もともと本が好きな人は、本の読み方を教わらなくても、大量に読んでいる間に、自分なりの読み方のコツを会得していくのだろうが、「本の読み方」というのは、あまり教わる機会がないものかもしれない。特に、大人になってから、資料として大量の本を読む必要がある場合、1文字ずつ悠長に追っていたのでは、時間がいくら合っても足りない。本書は、「読書の全技術」とタイトルにあるように、大人が必要とするさまざまなパターンの読み方を教えてくれる。
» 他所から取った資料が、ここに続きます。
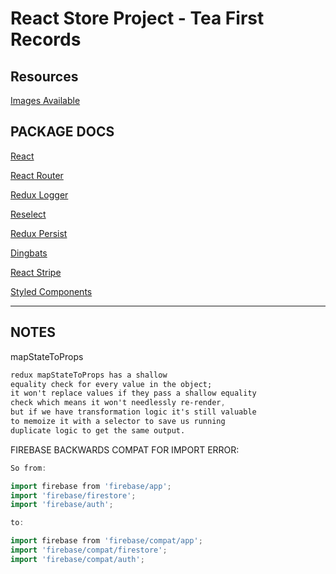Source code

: # React Store Project - Tea First Records

## Resources

[Images Available](https://peacefang.tumblr.com/)

## PACKAGE DOCS

[React](https://reactjs.org/docs/conditional-rendering.html)

[React Router](https://reactrouter.com/docs/en/v6/getting-started/overview)

[Redux Logger](https://www.npmjs.com/package/redux-logger)

[Reselect](https://www.npmjs.com/package/reselect)

[Redux Persist](https://www.npmjs.com/package/redux-persist)

[Dingbats](https://www.w3schools.com/charsets/ref_utf_dingbats.asp)

[React Stripe](https://github.com/azmenak/react-stripe-checkout)

[Styled Components](https://styled-components.com/)

---
## NOTES

mapStateToProps
 
```css
redux mapStateToProps has a shallow 
equality check for every value in the object; 
it won't replace values if they pass a shallow equality 
check which means it won't needlessly re-render,
but if we have transformation logic it's still valuable 
to memoize it with a selector to save us running 
duplicate logic to get the same output.
```

FIREBASE BACKWARDS COMPAT FOR IMPORT ERROR:

```go
So from:

import firebase from 'firebase/app';
import 'firebase/firestore';
import 'firebase/auth';

to:

import firebase from 'firebase/compat/app';
import 'firebase/compat/firestore';
import 'firebase/compat/auth';
```
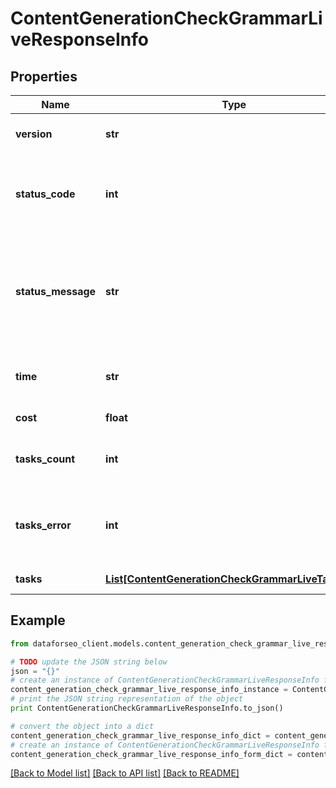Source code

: # ContentGenerationCheckGrammarLiveResponseInfo


## Properties

Name | Type | Description | Notes
------------ | ------------- | ------------- | -------------
**version** | **str** | the current version of the API | [optional] 
**status_code** | **int** | general status code you can find the full list of the response codes here | [optional] 
**status_message** | **str** | general informational message you can find the full list of general informational messages here | [optional] 
**time** | **str** | total execution time, seconds | [optional] 
**cost** | **float** | total tasks cost, USD | [optional] 
**tasks_count** | **int** | the number of tasks in the tasks array | [optional] 
**tasks_error** | **int** | the number of tasks in the tasks array returned with an error | [optional] 
**tasks** | [**List[ContentGenerationCheckGrammarLiveTaskInfo]**](ContentGenerationCheckGrammarLiveTaskInfo.md) | array of tasks | [optional] 

## Example

```python
from dataforseo_client.models.content_generation_check_grammar_live_response_info import ContentGenerationCheckGrammarLiveResponseInfo

# TODO update the JSON string below
json = "{}"
# create an instance of ContentGenerationCheckGrammarLiveResponseInfo from a JSON string
content_generation_check_grammar_live_response_info_instance = ContentGenerationCheckGrammarLiveResponseInfo.from_json(json)
# print the JSON string representation of the object
print ContentGenerationCheckGrammarLiveResponseInfo.to_json()

# convert the object into a dict
content_generation_check_grammar_live_response_info_dict = content_generation_check_grammar_live_response_info_instance.to_dict()
# create an instance of ContentGenerationCheckGrammarLiveResponseInfo from a dict
content_generation_check_grammar_live_response_info_form_dict = content_generation_check_grammar_live_response_info.from_dict(content_generation_check_grammar_live_response_info_dict)
```
[[Back to Model list]](../README.md#documentation-for-models) [[Back to API list]](../README.md#documentation-for-api-endpoints) [[Back to README]](../README.md)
読書術というと、いわゆる「速読」に注目しがちだが、速読と一口に言っても、実際に目を速く動かすことや、視野を広く持つようにすることといった、スポーツを習得する時のような訓練が必要なことだけではない。重要なキーワードを拾いながら読む方法や、同時に複数の本をパラパラ見て、気になる箇所のみを読んでいく、あるいは続きを読みたいと思った本の続きを読んでいくといった方法なども紹介されている。
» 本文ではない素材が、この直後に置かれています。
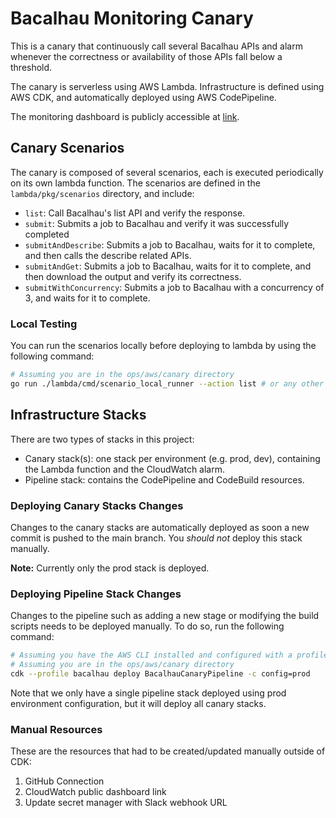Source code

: # Bacalhau Monitoring Canary
This is a canary that continuously call several Bacalhau APIs and alarm whenever the correctness or availability of those APIs fall below a threshold.

The canary is serverless using AWS Lambda. Infrastructure is defined using AWS CDK, and automatically deployed using AWS CodePipeline.

The monitoring dashboard is publicly accessible at [link](https://cloudwatch.amazonaws.com/dashboard.html?dashboard=BacalhauCanaryProd&context=eyJSIjoidXMtZWFzdC0xIiwiRCI6ImN3LWRiLTI4NDMwNTcxNzgzNSIsIlUiOiJ1cy1lYXN0LTFfUTlPMEVrM3llIiwiQyI6IjExc3NlYW1tZmVmaGdtYTFzMDk1c29jaDltIiwiSSI6InVzLWVhc3QtMTpmNGE5MGFiMi0yZWYwLTRlYTEtOWZkNS1jMmQ3MDkxYTA5OTQiLCJNIjoiUHVibGljIn0=).

## Canary Scenarios
The canary is composed of several scenarios, each is executed periodically on its own lambda function. The scenarios are defined in the `lambda/pkg/scenarios` directory, and include:
- `list`: Call Bacalhau's list API and verify the response.
- `submit`: Submits a job to Bacalhau and verify it was successfully completed
- `submitAndDescribe`: Submits a job to Bacalhau, waits for it to complete, and then calls the describe related APIs.
- `submitAndGet`: Submits a job to Bacalhau, waits for it to complete, and then download the output and verify its correctness.
- `submitWithConcurrency`: Submits a job to Bacalhau with a concurrency of 3, and waits for it to complete.

### Local Testing
You can run the scenarios locally before deploying to lambda by using the following command:
```bash
# Assuming you are in the ops/aws/canary directory
go run ./lambda/cmd/scenario_local_runner --action list # or any other scenario
```

## Infrastructure Stacks
There are two types of stacks in this project:
- Canary stack(s): one stack per environment (e.g. prod, dev), containing the Lambda function and the CloudWatch alarm.
- Pipeline stack: contains the CodePipeline and CodeBuild resources.

### Deploying Canary Stacks Changes
Changes to the canary stacks are automatically deployed as soon a new commit is pushed to the main branch. You *should not* deploy this stack manually.

**Note:** Currently only the prod stack is deployed.

### Deploying Pipeline Stack Changes
Changes to the pipeline such as adding a new stage or modifying the build scripts needs to be deployed manually. To do so, run the following command:
```bash
# Assuming you have the AWS CLI installed and configured with a profile named "bacalhau"
# Assuming you are in the ops/aws/canary directory
cdk --profile bacalhau deploy BacalhauCanaryPipeline -c config=prod
```
Note that we only have a single pipeline stack deployed using prod environment configuration, but it will deploy all canary stacks.

### Manual Resources
These are the resources that had to be created/updated manually outside of CDK:
1. GitHub Connection
2. CloudWatch public dashboard link
3. Update secret manager with Slack webhook URL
要は読書とは、1ページ目の1文字目から順番に文字を追っていき、1冊を読み終えたら次の本に取りかかるもの、という考えに縛られないことが重要なのだ。
著者の齋藤孝氏は有名な読書家であり、読書に関する著書がたくさんあるが、本書はその集大成ではないかと思えるほど、あらゆる読書の技術や読書に対する考えが詰まっている。普段から、読むのが遅くて困っているという人や、社会人になりたてで、仕事に関係する本(資料などの大量のテキストも含まれる)をどのように読めばいいのか分からないという人は、まず本書からあたってみるのがいい。